Так постепенно успокаивается совесть, так шаг за шагом, постепенно происходит обмен. Что же касается первопричины, то диагноз точно установлен автором и хорошо увиден читателем.
«Раньше задумывался, раньше мучился, раньше не терпел лжи, подлости и сопротивлялся ей — все было раньше. Но что же произошло теперь? А теперь... он привык, просто-напросто привык, как все привыкли, решил ни во что не вмешиваться, что не касалось его лично. Дмитриев успокоился на той мысли, что «нет в жизни ничего более мудрого и ценного, чем покой, и его-то нужно беречь изо всех сил».
«Дмитриев испугался, когда Лена заговорила о том, чтобы поскорее съехаться со свекровью. Но Дмитриев испугался не бесчеловечности этого предложения, а того, что нарушится его прежняя спокойная жизнь».
«Когда он понял тайную и простую мысль Лены, ему стало стыдно. Стыдно за Лену ли, за себя ли — он не понимал. Возмущало же Дмитриева только то, что она сама начала этот разговор, а не дождалась, пока он сам заговорит об этом. Он даже закричал на Лену: «Ей богу, в тебе есть какой-то душевный дефект. Какая-то недоразвитость чувств. Что-то, прости, недочеловеческое». Но эта вспышка была мгновенной, на большее (навсегда запретить Лене и упоминать об обмене) его уже не хватило. Устал. Сел на тахту и подумал, как было хорошо прежде без этих ссор и споров: тихо, мирно, спокойно. Ради этого Дмитриев готов был примириться со всем, даже с жестокостью по отношению к собственной матери!»
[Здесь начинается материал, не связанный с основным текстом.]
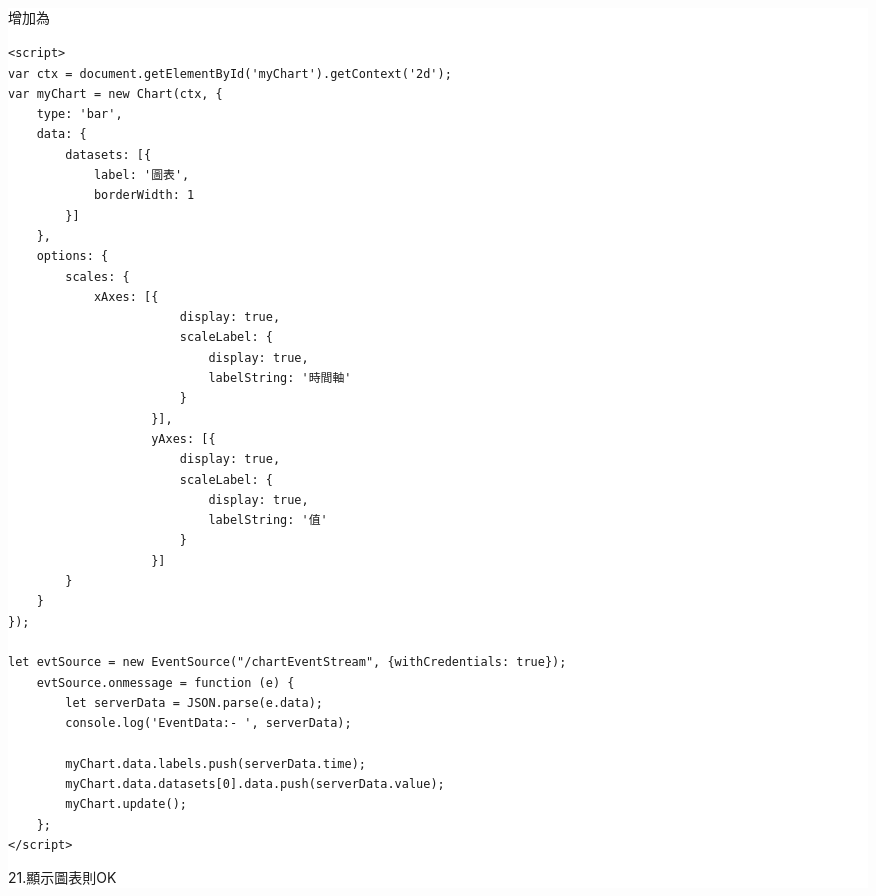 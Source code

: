 增加為

```
<script>
var ctx = document.getElementById('myChart').getContext('2d');
var myChart = new Chart(ctx, {
    type: 'bar',
    data: {
        datasets: [{
            label: '圖表',
            borderWidth: 1
        }]
    },
    options: {
        scales: {
            xAxes: [{
                        display: true,
                        scaleLabel: {
                            display: true,
                            labelString: '時間軸'
                        }
                    }],
                    yAxes: [{
                        display: true,
                        scaleLabel: {
                            display: true,
                            labelString: '值'
                        }
                    }]
        }
    }
});

let evtSource = new EventSource("/chartEventStream", {withCredentials: true});
    evtSource.onmessage = function (e) {
        let serverData = JSON.parse(e.data);
        console.log('EventData:- ', serverData);

        myChart.data.labels.push(serverData.time);
        myChart.data.datasets[0].data.push(serverData.value);
        myChart.update();
    };
</script>
```

21.顯示圖表則OK
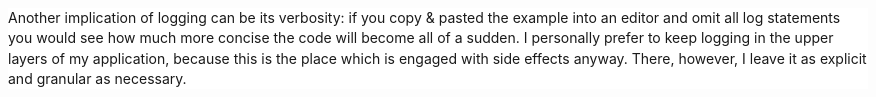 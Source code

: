 Another implication of logging can be its verbosity: if you copy & pasted the example into an editor and omit all log statements you would see how much more concise the code will become all of a sudden. I personally prefer to keep logging in the upper layers of my application, because this is the place which is engaged with side effects anyway. There, however, I leave it as explicit and granular as necessary.


[^1]: <br>This is the method written in Java. Just assume this: 1) The principal represents the inquiring user. 2) The log and database objects were injected into the class upon construction. 3) Exceptions are handled by an upper layer and get translated into HTTP status codes there.

[^2]: Examples for full-featured logging tools are [Kibana](https://www.elastic.co/products/kibana), [Google Stackdriver](https://cloud.google.com/stackdriver) or [AWS CloudWatch](https://aws.amazon.com/cloudwatch/).


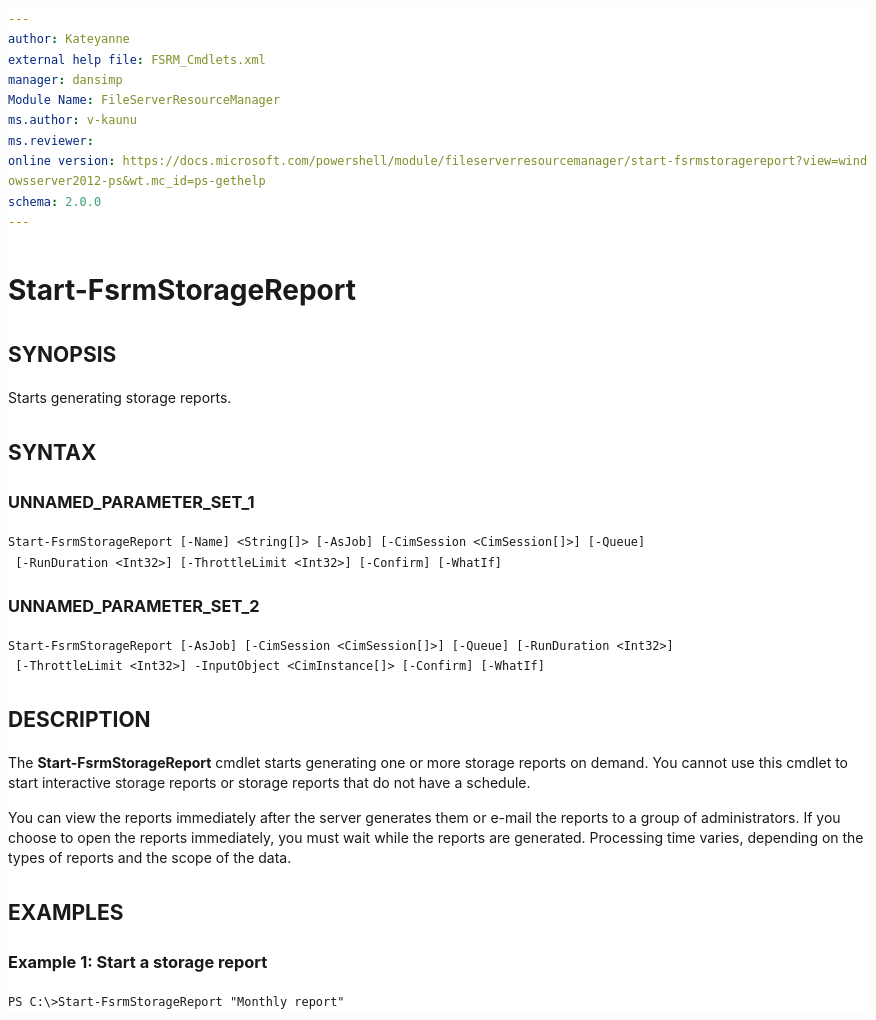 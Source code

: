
 ```yaml
---
author: Kateyanne
external help file: FSRM_Cmdlets.xml
manager: dansimp
Module Name: FileServerResourceManager
ms.author: v-kaunu
ms.reviewer: 
online version: https://docs.microsoft.com/powershell/module/fileserverresourcemanager/start-fsrmstoragereport?view=windowsserver2012-ps&wt.mc_id=ps-gethelp
schema: 2.0.0
---
```


# Start-FsrmStorageReport

## SYNOPSIS
Starts generating storage reports.

## SYNTAX

### UNNAMED_PARAMETER_SET_1
```
Start-FsrmStorageReport [-Name] <String[]> [-AsJob] [-CimSession <CimSession[]>] [-Queue]
 [-RunDuration <Int32>] [-ThrottleLimit <Int32>] [-Confirm] [-WhatIf]
```

### UNNAMED_PARAMETER_SET_2
```
Start-FsrmStorageReport [-AsJob] [-CimSession <CimSession[]>] [-Queue] [-RunDuration <Int32>]
 [-ThrottleLimit <Int32>] -InputObject <CimInstance[]> [-Confirm] [-WhatIf]
```

## DESCRIPTION
The **Start-FsrmStorageReport** cmdlet starts generating one or more storage reports on demand.
You cannot use this cmdlet to start interactive storage reports or storage reports that do not have a schedule.

You can view the reports immediately after the server generates them or e-mail the reports to a group of administrators.
If you choose to open the reports immediately, you must wait while the reports are generated.
Processing time varies, depending on the types of reports and the scope of the data.

## EXAMPLES

### Example 1: Start a storage report
```
PS C:\>Start-FsrmStorageReport "Monthly report"
```
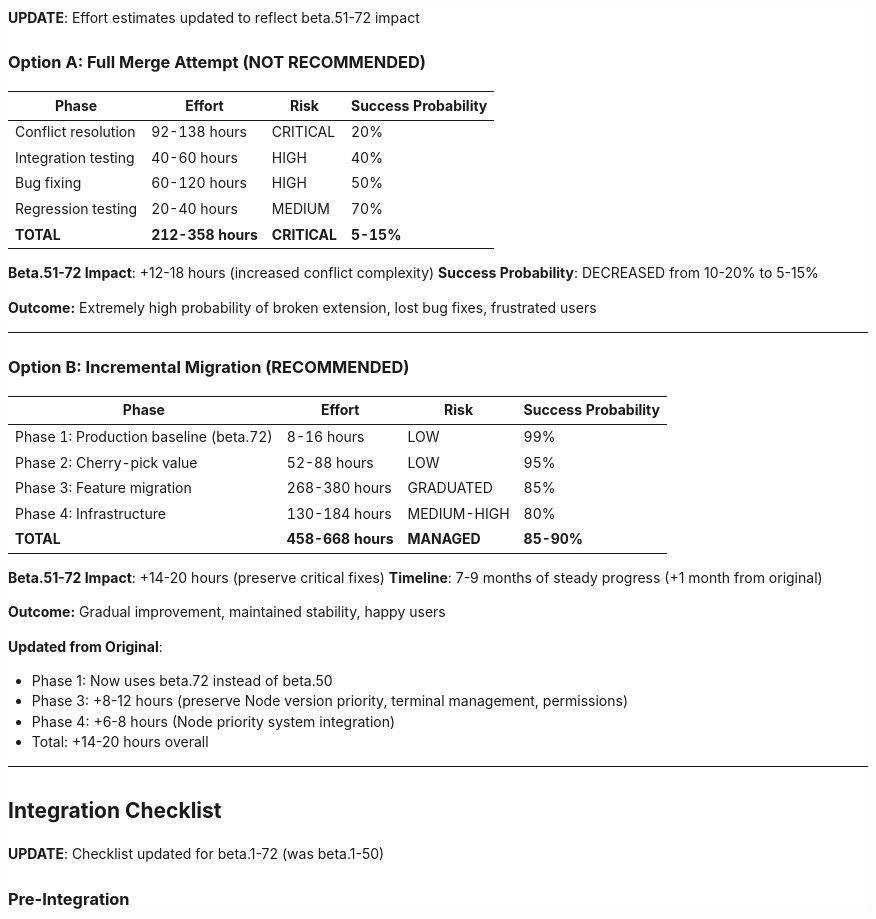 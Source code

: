 **UPDATE**: Effort estimates updated to reflect beta.51-72 impact

### Option A: Full Merge Attempt (NOT RECOMMENDED)

| Phase | Effort | Risk | Success Probability |
|-------|--------|------|---------------------|
| Conflict resolution | 92-138 hours | CRITICAL | 20% |
| Integration testing | 40-60 hours | HIGH | 40% |
| Bug fixing | 60-120 hours | HIGH | 50% |
| Regression testing | 20-40 hours | MEDIUM | 70% |
| **TOTAL** | **212-358 hours** | **CRITICAL** | **5-15%** |

**Beta.51-72 Impact**: +12-18 hours (increased conflict complexity)
**Success Probability**: DECREASED from 10-20% to 5-15%

**Outcome:** Extremely high probability of broken extension, lost bug fixes, frustrated users

---

### Option B: Incremental Migration (RECOMMENDED)

| Phase | Effort | Risk | Success Probability |
|-------|--------|------|---------------------|
| Phase 1: Production baseline (beta.72) | 8-16 hours | LOW | 99% |
| Phase 2: Cherry-pick value | 52-88 hours | LOW | 95% |
| Phase 3: Feature migration | 268-380 hours | GRADUATED | 85% |
| Phase 4: Infrastructure | 130-184 hours | MEDIUM-HIGH | 80% |
| **TOTAL** | **458-668 hours** | **MANAGED** | **85-90%** |

**Beta.51-72 Impact**: +14-20 hours (preserve critical fixes)
**Timeline**: 7-9 months of steady progress (+1 month from original)

**Outcome:** Gradual improvement, maintained stability, happy users

**Updated from Original**:
- Phase 1: Now uses beta.72 instead of beta.50
- Phase 3: +8-12 hours (preserve Node version priority, terminal management, permissions)
- Phase 4: +6-8 hours (Node priority system integration)
- Total: +14-20 hours overall

---

## Integration Checklist

**UPDATE**: Checklist updated for beta.1-72 (was beta.1-50)

### Pre-Integration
Да, когда происходят обмены, то все эти разговоры о том, что так, дескать, лучше для дела, что я тут, мол, и ни при чем, что вообще все так... что сделать ничего невозможно, как тут ни старайся, все эти настойчивые стремления убедить себя в собственной порядочности — все это лишь нехитрый комуфляж, за которым всегда забота о своем благополучии, своем спокойствии, своих благах.
Повесть «Обмен» вызывала в классе и споры. Но хотя что-то в повести было воспринято по-разному, то, ради чего она была написана, было верно понято всеми. Повесть, рассказывающая об отчужденности от совести, была воспринята как утверждение человечности, защита совестливости, борьба за идейность.
В. И. Ленин писал о том, как нужны нам люди, «за которых можно ручаться, что они ни слова не возьмут на веру, ни слова не скажут против совести».
Уроки бескомпромиссной совести и дают нам книги классиков и произведения современной советской литературы.